====== Data records

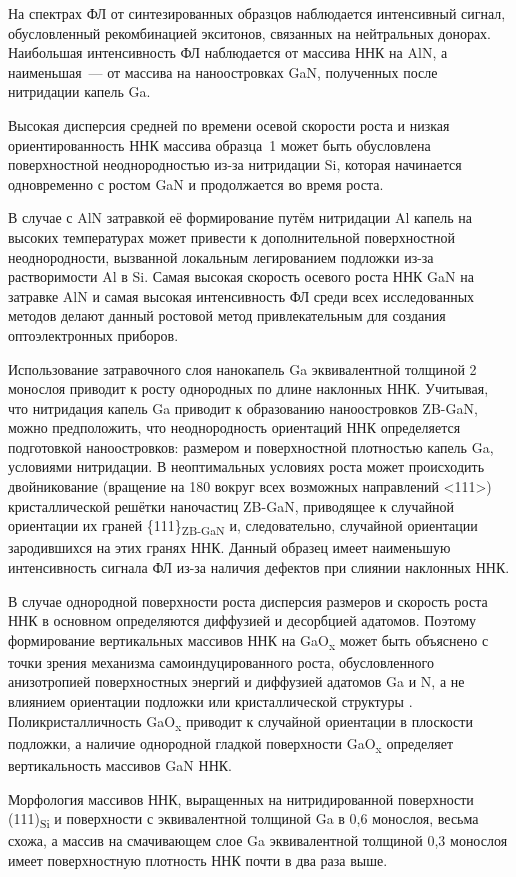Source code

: На спектрах ФЛ от синтезированных образцов наблюдается интенсивный сигнал,
обусловленный рекомбинацией экситонов, связанных на нейтральных донорах.
Наибольшая интенсивность ФЛ наблюдается от массива ННК на AlN, а наименьшая~---
от массива на наноостровках GaN, полученных после нитридации капель Ga.

Высокая дисперсия средней по времени осевой скорости роста и низкая
ориентированность ННК массива образца~1 может быть обусловлена поверхностной
неоднородностью из-за нитридации Si, которая начинается одновременно с ростом
GaN и продолжается во время роста.

В случае с AlN затравкой её формирование путём нитридации Al капель на высоких
температурах может привести к дополнительной поверхностной неоднородности,
вызванной локальным легированием подложки из-за растворимости Al в Si. Самая
высокая скорость осевого роста ННК GaN на затравке AlN и самая высокая
интенсивность ФЛ среди всех исследованных методов делают данный ростовой метод
привлекательным для создания оптоэлектронных приборов.

Использование затравочного слоя нанокапель Ga эквивалентной толщиной 2 монослоя
приводит к росту однородных по длине наклонных ННК. Учитывая, что нитридация
капель Ga приводит к образованию наноостровков ZB-GaN, можно предположить, что
неоднородность ориентаций ННК определяется подготовкой наноостровков: размером
и поверхностной плотностью капель Ga, условиями нитридации. В неоптимальных
условиях роста может происходить двойникование (вращение на 180{\textdegree}
вокруг всех возможных направлений <111>) кристаллической решётки наночастиц
ZB-GaN, приводящее к случайной ориентации их граней
\{111\}\textsubscript{ZB-GaN} и, следовательно, случайной ориентации
зародившихся на этих гранях ННК. Данный образец имеет наименьшую интенсивность
сигнала ФЛ из-за наличия дефектов при слиянии наклонных ННК.

В случае однородной поверхности роста дисперсия размеров и скорость роста ННК в
основном определяются диффузией и десорбцией адатомов. Поэтому формирование
вертикальных массивов ННК на GaO\textsubscript{x} может быть объяснено с точки
зрения механизма самоиндуцированного роста, обусловленного анизотропией
поверхностных энергий и диффузией адатомов Ga и N, а не влиянием ориентации
подложки или кристаллической структуры \cite{Sobanska2016}.
Поликристалличность GaO\textsubscript{x} приводит к случайной ориентации в
плоскости подложки, а наличие однородной гладкой поверхности
GaO\textsubscript{x} определяет вертикальность массивов GaN ННК.

Морфология массивов ННК, выращенных на нитридированной поверхности
(111)\textsubscript{Si} и поверхности с эквивалентной толщиной Ga в 0,6
монослоя, весьма схожа, а массив на смачивающем слое Ga эквивалентной толщиной
0,3 монослоя имеет поверхностную плотность ННК почти в два раза выше.

\FloatBarrier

============

▶ What you have to do: When a line of the records above contains the string "диффузией", count it once; then give the total and nothing else.

▶ Exercise result: 2